■ Supplied material ■
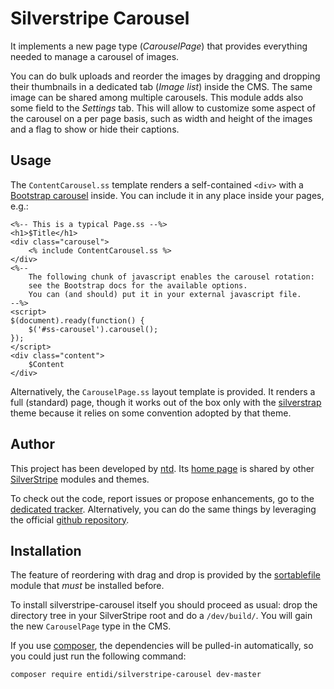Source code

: Silverstripe Carousel
=====================

It implements a new page type (_CarouselPage_) that provides everything
needed to manage a carousel of images.

You can do bulk uploads and reorder the images by dragging and dropping
their thumbnails in a dedicated tab (_Image list_) inside the CMS. The
same image can be shared among multiple carousels. This module adds also
some field to the _Settings_ tab. This will allow to customize some
aspect of the carousel on a per page basis, such as width and height of
the images and a flag to show or hide their captions.

Usage
-----

The `ContentCarousel.ss` template renders a self-contained `<div>` with a
[Bootstrap carousel](http://getbootstrap.com/javascript/#carousel)
inside. You can include it in any place inside your pages, e.g.:

    <%-- This is a typical Page.ss --%>
    <h1>$Title</h1>
    <div class="carousel">
        <% include ContentCarousel.ss %>
    </div>
    <%--
        The following chunk of javascript enables the carousel rotation:
        see the Bootstrap docs for the available options.
        You can (and should) put it in your external javascript file.
    --%>
    <script>
    $(document).ready(function() {
        $('#ss-carousel').carousel();
    });
    </script>
    <div class="content">
        $Content
    </div>

Alternatively, the `CarouselPage.ss` layout template is provided. It
renders a full (standard) page, though it works out of the box only with
the [silverstrap](http://dev.entidi.com/p/silverstrap/) theme because it
relies on some convention adopted by that theme.

Author
------

This project has been developed by [ntd](mailto:ntd@entidi.it). Its
[home page](http://silverstripe.entidi.com/) is shared by other
[SilverStripe](http://www.silverstripe.org/) modules and themes.

To check out the code, report issues or propose enhancements, go to the
[dedicated tracker](http://dev.entidi.com/p/silverstripe-carousel).
Alternatively, you can do the same things by leveraging the official
[github repository](https://github.com/ntd/silverstripe-carousel).

Installation
------------

The feature of reordering with drag and drop is provided by the
[sortablefile](https://github.com/bummzack/sortablefile) module that
*must* be installed before.

To install silverstripe-carousel itself you should proceed as usual:
drop the directory tree in your SilverStripe root and do a
`/dev/build/`. You will gain the new `CarouselPage` type in the CMS.

If you use [composer](https://getcomposer.org/), the dependencies will
be pulled-in automatically, so you could just run the following command:

    composer require entidi/silverstripe-carousel dev-master
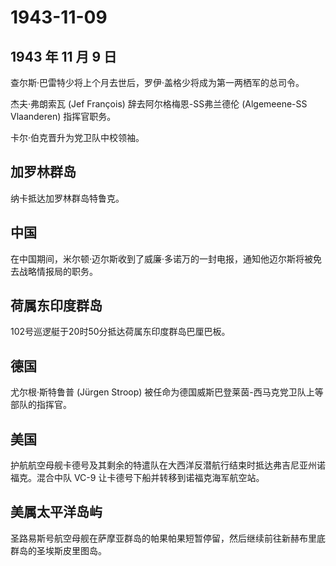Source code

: # 1943-11-09

## 1943 年 11 月 9 日

查尔斯·巴雷特少将上个月去世后，罗伊·盖格少将成为第一两栖军的总司令。

杰夫·弗朗索瓦 (Jef François) 辞去阿尔格梅恩-SS弗兰德伦 (Algemeene-SS
Vlaanderen) 指挥官职务。

卡尔·伯克晋升为党卫队中校领袖。

## 加罗林群岛

纳卡抵达加罗林群岛特鲁克。

## 中国

在中国期间，米尔顿·迈尔斯收到了威廉·多诺万的一封电报，通知他迈尔斯将被免去战略情报局的职务。

## 荷属东印度群岛

102号巡逻艇于20时50分抵达荷属东印度群岛巴厘巴板。

## 德国

尤尔根·斯特鲁普 (Jürgen Stroop)
被任命为德国威斯巴登莱茵-西马克党卫队上等部队的指挥官。

## 美国

护航航空母舰卡德号及其剩余的特遣队在大西洋反潜航行结束时抵达弗吉尼亚州诺福克。混合中队
VC-9 让卡德号下船并转移到诺福克海军航空站。

## 美属太平洋岛屿

圣路易斯号航空母舰在萨摩亚群岛的帕果帕果短暂停留，然后继续前往新赫布里底群岛的圣埃斯皮里图岛。

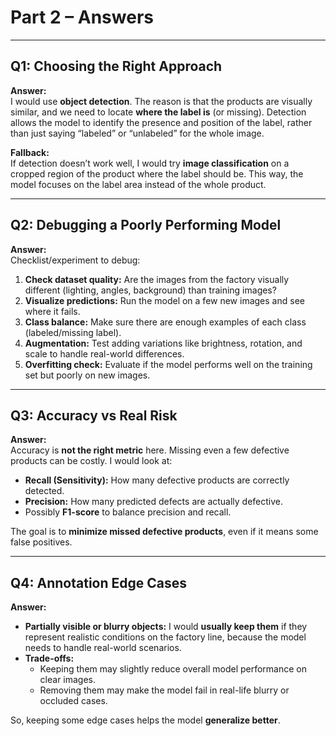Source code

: # Part 2 – Answers

---

## Q1: Choosing the Right Approach

**Answer:**  
I would use **object detection**. The reason is that the products are visually similar, and we need to locate **where the label is** (or missing). Detection allows the model to identify the presence and position of the label, rather than just saying “labeled” or “unlabeled” for the whole image.  

**Fallback:**  
If detection doesn’t work well, I would try **image classification** on a cropped region of the product where the label should be. This way, the model focuses on the label area instead of the whole product.

---

## Q2: Debugging a Poorly Performing Model

**Answer:**  
Checklist/experiment to debug:  

1. **Check dataset quality:** Are the images from the factory visually different (lighting, angles, background) than training images?  
2. **Visualize predictions:** Run the model on a few new images and see where it fails.  
3. **Class balance:** Make sure there are enough examples of each class (labeled/missing label).  
4. **Augmentation:** Test adding variations like brightness, rotation, and scale to handle real-world differences.  
5. **Overfitting check:** Evaluate if the model performs well on the training set but poorly on new images.  

---

## Q3: Accuracy vs Real Risk

**Answer:**  
Accuracy is **not the right metric** here. Missing even a few defective products can be costly. I would look at:  

- **Recall (Sensitivity):** How many defective products are correctly detected.  
- **Precision:** How many predicted defects are actually defective.  
- Possibly **F1-score** to balance precision and recall.  

The goal is to **minimize missed defective products**, even if it means some false positives.

---

## Q4: Annotation Edge Cases

**Answer:**  
- **Partially visible or blurry objects:** I would **usually keep them** if they represent realistic conditions on the factory line, because the model needs to handle real-world scenarios.  
- **Trade-offs:**  
  - Keeping them may slightly reduce overall model performance on clear images.  
  - Removing them may make the model fail in real-life blurry or occluded cases.  

So, keeping some edge cases helps the model **generalize better**.

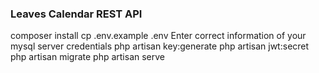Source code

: ### Leaves Calendar REST API
composer install
cp .env.example .env
Enter correct information of your mysql server credentials
php artisan key:generate
php artisan jwt:secret
php artisan migrate
php artisan serve


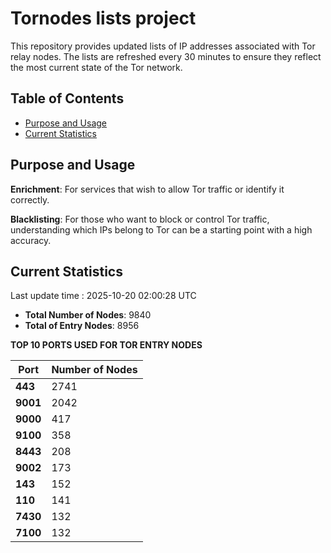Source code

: # Tornodes lists project

This repository provides updated lists of IP addresses associated with Tor relay nodes. The lists are refreshed every 30 minutes to ensure they reflect the most current state of the Tor network.

## Table of Contents

- [Purpose and Usage](#purpose-and-usage)
- [Current Statistics](#current-statistics)


## Purpose and Usage

**Enrichment**: For services that wish to allow Tor traffic or identify it correctly.

**Blacklisting**: For those who want to block or control Tor traffic, understanding which IPs belong to Tor can be a starting point with a high accuracy.

## Current Statistics

Last update time : 2025-10-20 02:00:28 UTC

- **Total Number of Nodes**: 9840
- **Total of Entry Nodes**: 8956

**TOP 10 PORTS USED FOR TOR ENTRY NODES**

| **Port** | **Number of Nodes** |
|------|-----------------|
| **443**   | 2741  |
| **9001**   | 2042  |
| **9000**   | 417  |
| **9100**   | 358  |
| **8443**   | 208  |
| **9002**   | 173  |
| **143**   | 152  |
| **110**   | 141  |
| **7430**   | 132  |
| **7100**   | 132  |

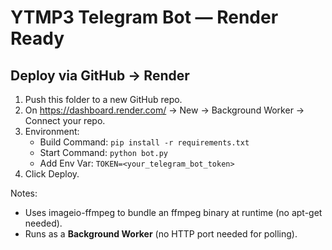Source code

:
# YTMP3 Telegram Bot — Render Ready

## Deploy via GitHub → Render
1) Push this folder to a new GitHub repo.
2) On https://dashboard.render.com/ → New → Background Worker → Connect your repo.
3) Environment:
   - Build Command: `pip install -r requirements.txt`
   - Start Command: `python bot.py`
   - Add Env Var: `TOKEN=<your_telegram_bot_token>`
4) Click Deploy.

Notes:
- Uses imageio-ffmpeg to bundle an ffmpeg binary at runtime (no apt-get needed).
- Runs as a **Background Worker** (no HTTP port needed for polling).
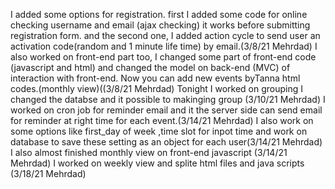 I added some options for registration. first I added some code for online checking username and email (ajax checking) it works before submitting registration form. and the second one, I added action cycle to send user an activation code(random and 1 minute life time) by email.(3/8/21 Mehrdad)
I also worked on front-end part too, I changed some part of front-end code (javascript and html) and changed the model on back-end (MVC) of interaction with front-end.
Now you can add new events byTanna html codes.(monthly view)((3/8/21 Mehrdad)
Tonight I worked on grouping I changed the databse and it possible to makinging group (3/10/21 Mehrdad) 
I worked on cron job for reminder email and it the server side can send email for reminder at right time for each event.(3/14/21 Mehrdad)
I also work on some options like first_day of week ,time slot for inpot time and work on database to save these setting as an object for each user(3/14/21 Mehrdad)
I also almost finished monthly view on front-end javascript (3/14/21 Mehrdad)
I worked on weekly view and splite html files and java scripts (3/18/21 Mehrdad)
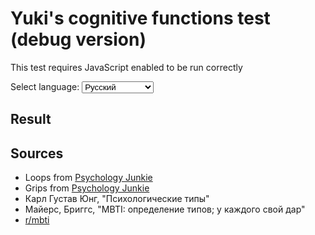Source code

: # Yuki's cognitive functions test (debug version)

This test requires JavaScript enabled to be run correctly

<p>
<label for="lang">Select language:</label>
<select id="lang" onchange="chlang()" name="0">
    <option name="lang" value="ru">Русский</option>
    <option name="lang" value="en">English | TODO</option>
    <option name="lang" value="uk">Українська</option>
</select>
</p>

<div id="test_contents">
</div>

## Result

<div id="res">
</div>

## Sources

- Loops from [Psychology Junkie](https://www.psychologyjunkie.com/2021/02/19/what-youre-like-in-a-loop-based-on-your-myers-briggs-personality-type)
- Grips from [Psychology Junkie](https://www.psychologyjunkie.com/2021/03/04/what-youre-like-during-grip-stress-based-on-your-myers-briggs-personality-type)
- Карл Густав Юнг, "Психологические типы"
- Майерс, Бриггс, "MBTI: определение типов; у каждого свой дар"
- [r/mbti](https://reddit.com/r/mbti)

<script src="jquery.js"></script>
<script src="test.js"></script>
<script src="mbti2.js"></script>
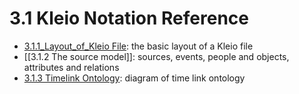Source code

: #  3.1 Kleio Notation Reference

- [3.1.1_Layout_of_Kleio File](3.1.1_Layout_of_Kleio%20File.md): the basic layout of a Kleio file
- [[3.1.2 The source model]]: sources, events, people and objects, attributes and relations
- [3.1.3 Timelink Ontology](3.1.3%20Timelink%20Ontology.md): diagram of time link ontology 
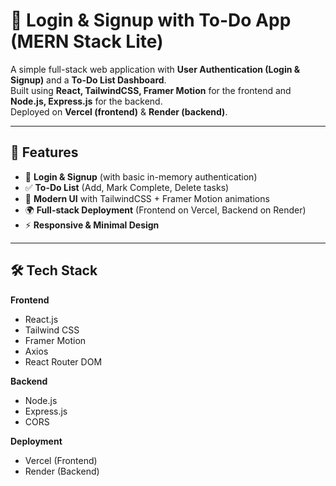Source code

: # 🔐 Login & Signup with To-Do App (MERN Stack Lite)

A simple full-stack web application with **User Authentication (Login & Signup)** and a **To-Do List Dashboard**.  
Built using **React, TailwindCSS, Framer Motion** for the frontend and **Node.js, Express.js** for the backend.  
Deployed on **Vercel (frontend)** & **Render (backend)**.

---

## 🚀 Features
- 🔑 **Login & Signup** (with basic in-memory authentication)
- ✅ **To-Do List** (Add, Mark Complete, Delete tasks)
- 🎨 **Modern UI** with TailwindCSS + Framer Motion animations
- 🌍 **Full-stack Deployment** (Frontend on Vercel, Backend on Render)
- ⚡ **Responsive & Minimal Design**

---

## 🛠️ Tech Stack
**Frontend**
- React.js
- Tailwind CSS
- Framer Motion
- Axios
- React Router DOM

**Backend**
- Node.js
- Express.js
- CORS

**Deployment**
- Vercel (Frontend)
- Render (Backend)
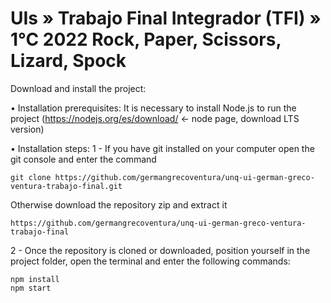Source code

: # UIs » Trabajo Final Integrador (TFI) » 1°C 2022 Rock, Paper, Scissors, Lizard, Spock #

Download and install the project:

• Installation prerequisites: 
    It is necessary to install Node.js to run the project (https://nodejs.org/es/download/ <- node page, download LTS version)

• Installation steps:
1 - If you have git installed on your computer open the git console and enter the command

    git clone https://github.com/germangrecoventura/unq-ui-german-greco-ventura-trabajo-final.git

Otherwise download the repository zip and extract it
        
    https://github.com/germangrecoventura/unq-ui-german-greco-ventura-trabajo-final
    
2 - Once the repository is cloned or downloaded, position yourself in the project folder, open the terminal and enter the following commands:

    npm install
    npm start
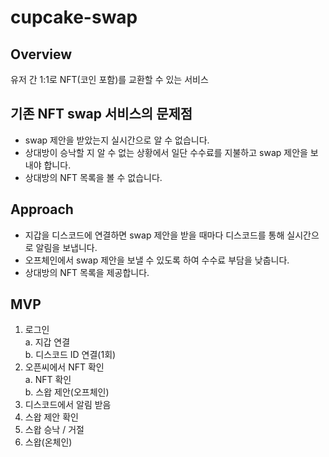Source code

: # cupcake-swap

## Overview
유저 간 1:1로 NFT(코인 포함)를 교환할 수 있는 서비스

## 기존 NFT swap 서비스의 문제점
- swap 제안을 받았는지 실시간으로 알 수 없습니다.
- 상대방이 승낙할 지 알 수 없는 상황에서 일단 수수료를 지불하고 swap 제안을 보내야 합니다.
- 상대방의 NFT 목록을 볼 수 없습니다.

## Approach
- 지갑을 디스코드에 연결하면 swap 제안을 받을 때마다 디스코드를 통해 실시간으로 알림을 보냅니다.
- 오프체인에서 swap 제안을 보낼 수 있도록 하여 수수료 부담을 낮춥니다.
- 상대방의 NFT 목록을 제공합니다.

## MVP
1. 로그인</br>
  a. 지갑 연결</br>
  b. 디스코드 ID 연결(1회)</br>
2. 오픈씨에서 NFT 확인</br>
  a. NFT 확인</br>
  b. 스왑 제안(오프체인)
3. 디스코드에서 알림 받음
4. 스왑 제안 확인
5. 스왑 승낙 / 거절
6. 스왑(온체인)
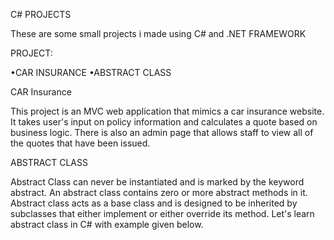 C# PROJECTS	

These are some small projects i made using C# and .NET FRAMEWORK

PROJECT:

•CAR INSURANCE 
•ABSTRACT CLASS 

CAR Insurance

This project is an MVC web application that mimics a car insurance website. It takes user's input on policy information
and calculates a quote based on business logic. There is also an admin page that allows staff to view all of the quotes
that have been issued.

ABSTRACT CLASS

Abstract Class can never be instantiated and is marked by the keyword abstract. 
An abstract class contains zero or more abstract methods in it. 
Abstract class acts as a base class and is designed to be 
inherited by subclasses that either implement or either override its method. 
Let's learn abstract class in C# with example given below.
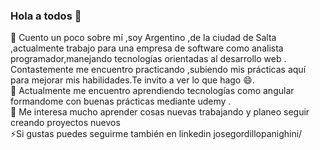 ### Hola a todos 👋
🔭 Cuento un poco sobre mí ,soy Argentino ,de la ciudad de Salta ,actualmente trabajo para una empresa de software como analista programador,manejando tecnologías orientadas al desarrollo web . Contastemente me encuentro practicando ,subiendo mis prácticas aquí para mejorar mis habilidades.Te invito a ver lo que hago 😄.
<br>
🌱 Actualmente me encuentro aprendiendo tecnologías como angular formandome con buenas prácticas mediante udemy .<br>
👯 Me interesa mucho aprender cosas nuevas trabajando y planeo seguir creando proyectos nuevos<br>
⚡Si gustas puedes seguirme también en linkedin  josegordillopanighini/








<!--
**josegordillo791/josegordillo791** is a ✨ _special_ ✨ repository because its `README.md` (this file) appears on your GitHub profile.

Here are some ideas to get you started:

- 🔭 I’m currently working on ...
- 🌱 I’m currently learning ...
- 👯 I’m looking to collaborate on ...
- 🤔 I’m looking for help with ...
- 💬 Ask me about ...
- 📫 How to reach me: ...
- 😄 Pronouns: ...
- Fun fact: ...
-->
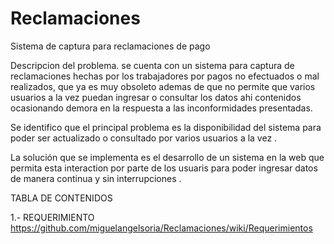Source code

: # Reclamaciones
Sistema de captura para reclamaciones de pago

Descripcion del problema.
se cuenta con un sistema para captura de reclamaciones hechas por los trabajadores por pagos no efectuados o mal realizados, que ya es muy obsoleto ademas de que no permite que varios usuarios a la vez puedan ingresar o consultar los datos ahi contenidos ocasionando demora en la respuesta a las inconformidades presentadas.

Se identifico que el principal problema es la  disponibilidad del sistema para poder ser actualizado o consultado por varios usuarios  a la vez .

La solución que se implementa es el desarrollo de un sistema  en la web que permita esta interaction por parte de los usuaris para poder ingresar datos de manera continua y sin interrupciones .

TABLA DE CONTENIDOS

  1.- REQUERIMIENTO
https://github.com/miguelangelsoria/Reclamaciones/wiki/Requerimientos

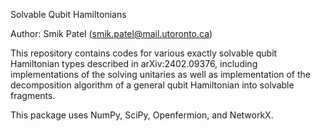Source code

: Solvable Qubit Hamiltonians

Author: Smik Patel (smik.patel@mail.utoronto.ca)

This repository contains codes for various exactly solvable qubit Hamiltonian types described in arXiv:2402.09376, including 
implementations of the solving unitaries as well as implementation of the decomposition algorithm of a general qubit Hamiltonian
into solvable fragments. 

This package uses NumPy, SciPy, Openfermion, and NetworkX.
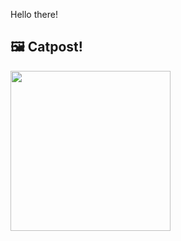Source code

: Hello there!



## 🖼️ Catpost!

<sub>
    <img src="https://cdn2.thecatapi.com/images/PX8wQv9Uj.jpg" height="256">
</sub>

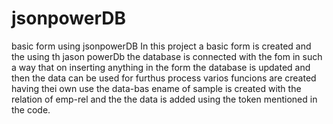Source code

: # jsonpowerDB
basic form using jsonpowerDB
In this project a basic form is created and the using th jason powerDb the database is connected with the fom in such a way that
on inserting anything in the form the database is updated and then the data can be used for furthus process varios funcions are created having thei own use
the data-bas ename of sample is created with the relation of emp-rel and the the data is added using the token mentioned in the code.

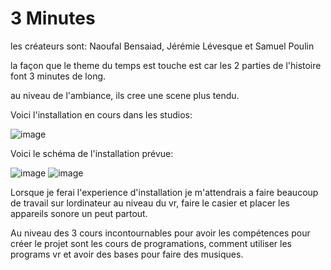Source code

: # 3 Minutes

les créateurs sont:
Naoufal Bensaiad,
Jérémie Lévesque et 
Samuel Poulin


la façon que le theme du temps est touche est car les 2 parties de l'histoire font 3 minutes de long.


au niveau de l'ambiance, ils cree une scene plus tendu.


Voici l'installation en cours dans les studios:


![image](https://user-images.githubusercontent.com/89648302/157369194-8f9eddf3-3a10-4e7f-813c-095cd5806c41.png)


Voici le schéma de l'installation prévue:


![image](https://user-images.githubusercontent.com/89648302/157369344-b3c00f15-855c-4e6f-ba96-a51d8ef92f73.png)
![image](https://user-images.githubusercontent.com/89648302/157369385-eaac0ec1-618e-400d-8b19-781f09c2f741.png)




Lorsque je ferai l'experience d'installation je m'attendrais a faire beaucoup de travail sur lordinateur au niveau du vr, faire le casier et placer les appareils sonore un peut partout.


Au niveau des 3 cours incontournables pour avoir les compétences pour créer le projet sont les cours de programations, comment utiliser les programs vr et avoir des bases pour faire des musiques.
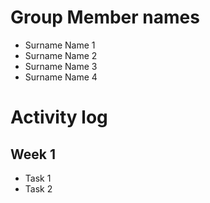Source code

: # Group Member names

- Surname Name 1
- Surname Name 2
- Surname Name 3
- Surname Name 4

# Activity log

## Week 1

- Task 1
- Task 2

■ What is expected ■
Make a copy of each line in the records that has the word "상대방의".

■ Solution for this task ■
- 상대방의 NFT 목록을 볼 수 없습니다.
- 상대방의 NFT 목록을 제공합니다.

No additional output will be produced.